All rum starts life as sugarcane. On French-speaking Caribbean islands, rum distillers typically use the juice of freshly crushed canes, while on Spanish- and English-speaking isles, distillers favor molasses, the sticky, dark syrup left behind when cane juice evaporates to form sugar crystals.
Cane juice and its byproducts can be boiled three times. The final cycle creates a mineral-rich molasses called blackstrap, which contains the lowest sugar content of any cane product. Compared with the jars of molasses sold in your local grocery store for cooking and baking, blackstrap has a bitter, earthy, salty flavor, and a darker, thicker consistency.
Throughout the Caribbean, few producers continue to use a 100 percent blackstrap base for their rums. Many may still include a portion of the product, though rums labeled “blackstrap” are typically no different in their composition to any other style. The category’s distinct flavor profile — crafted to mimic molasses — is instead achieved by adding sweeteners and flavorings, occasionally blackstrap itself.
As for its midnight color? That, too, is artificial. “[Blackstrap rums] are primarily lighter rums with less age — maybe only two years,” Mustipher says. Producers add caramel coloring to give these rums the appearance of being much older, but in reality, even 50 years aging in a barrel might not yield a spirit so dark.

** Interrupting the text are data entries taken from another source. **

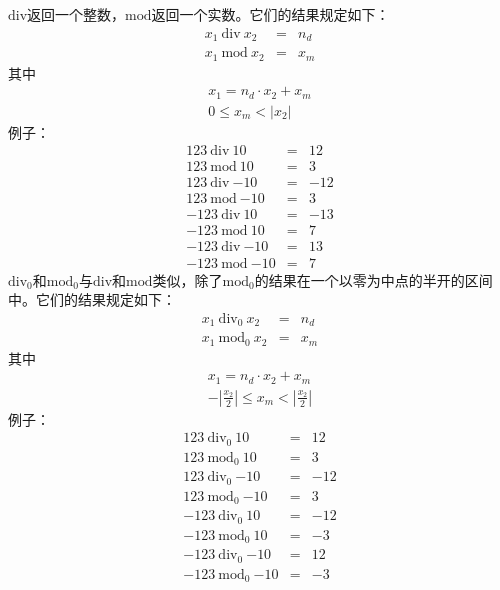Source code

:$\mathrm{div}$返回一个整数，$\mathrm{mod}$返回一个实数。它们的结果规定如下：
%
\begin{eqnarray*}
x_1~\mathrm{div}~x_2 &=& n_d\\
x_1~\mathrm{mod}~x_2 &=& x_m
\end{eqnarray*}
%
其中
%
\begin{displaymath}
\begin{array}{c}
x_1 = n_d \cdot x_2 + x_m\\
0 \leq x_m < |x_2|
\end{array}
\end{displaymath}
%
例子：
\begin{eqnarray*}
123~\mathrm{div}~10    &=&  12\\
123~\mathrm{mod}~10    &=&  3\\
123~\mathrm{div}~\textrm{$-10$}   &=&  -12\\
123~\mathrm{mod}~\textrm{$-10$}   &=&  3\\
-123~\mathrm{div}~10    &=&  -13\\
-123~\mathrm{mod}~10    &=&  7\\
-123~\mathrm{div}~\textrm{$-10$}   &=&  13\\
-123~\mathrm{mod}~\textrm{$-10$}   &=&  7
\end{eqnarray*}
%
$\mathrm{div}_0$和$\mathrm{mod}_0$与$\mathrm{div}$和$\mathrm{mod}$类似，除了$\mathrm{mod}_0$的结果在一个以零为中点的半开的区间中。它们的结果规定如下：
%
\begin{eqnarray*}
x_1~\mathrm{div}_0~x_2 &=& n_d\\
x_1~\mathrm{mod}_0~x_2 &=& x_m
\end{eqnarray*}
%
其中
%
\begin{displaymath}
\begin{array}{c}
x_1 = n_d \cdot x_2 + x_m\\
-|\frac{x_2}{2}| \leq x_m < |\frac{x_2}{2}|
\end{array}
\end{displaymath}
%
例子：
%
\begin{eqnarray*}
123~\mathrm{div}_0~10    &=&  12\\
123~\mathrm{mod}_0~10    &=&  3\\
123~\mathrm{div}_0~\textrm{$-10$}   &=&  -12\\
123~\mathrm{mod}_0~\textrm{$-10$}   &=&  3\\
-123~\mathrm{div}_0~10    &=&  -12\\
-123~\mathrm{mod}_0~10    &=&  -3\\
-123~\mathrm{div}_0~\textrm{$-10$}   &=&  12\\
-123~\mathrm{mod}_0~\textrm{$-10$}   &=&  -3
\end{eqnarray*}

It is this distinctive color, however, that typifies the Corn ‘N’ Oil (a mix of blackstrap, spiced cane juice, lime, and bitters) and the Dark ‘N’ Stormy (a blend of blackstrap rum and ginger beer, famously trademarked by Goslings). Mustipher says blackstrap can also be used as “salt and pepper” to adjust cocktails’ profiles. The rum’s bitter notes help balance sweeter or more sour-leaning drinks, she explains.
A handful of American craft distillers are now embracing blackstrap molasses. Instead of using it to create inky black rums, they include it in the base of their white rums.
For its Blanco Rum, Utah’s Waterpocket Distillery combines blackstrap molasses with refined Turbinado sugar. “We blend them in a mixing tank prior to fermentation,” co-owner Adam Scott tells VinePair. “You have to have a lot of hot water at your distillery if you want to work with blackstrap.” Waterpocket sources its blackstrap from Louisiana and Scott favors the style for its complex, bitter profile and “beautiful” nose.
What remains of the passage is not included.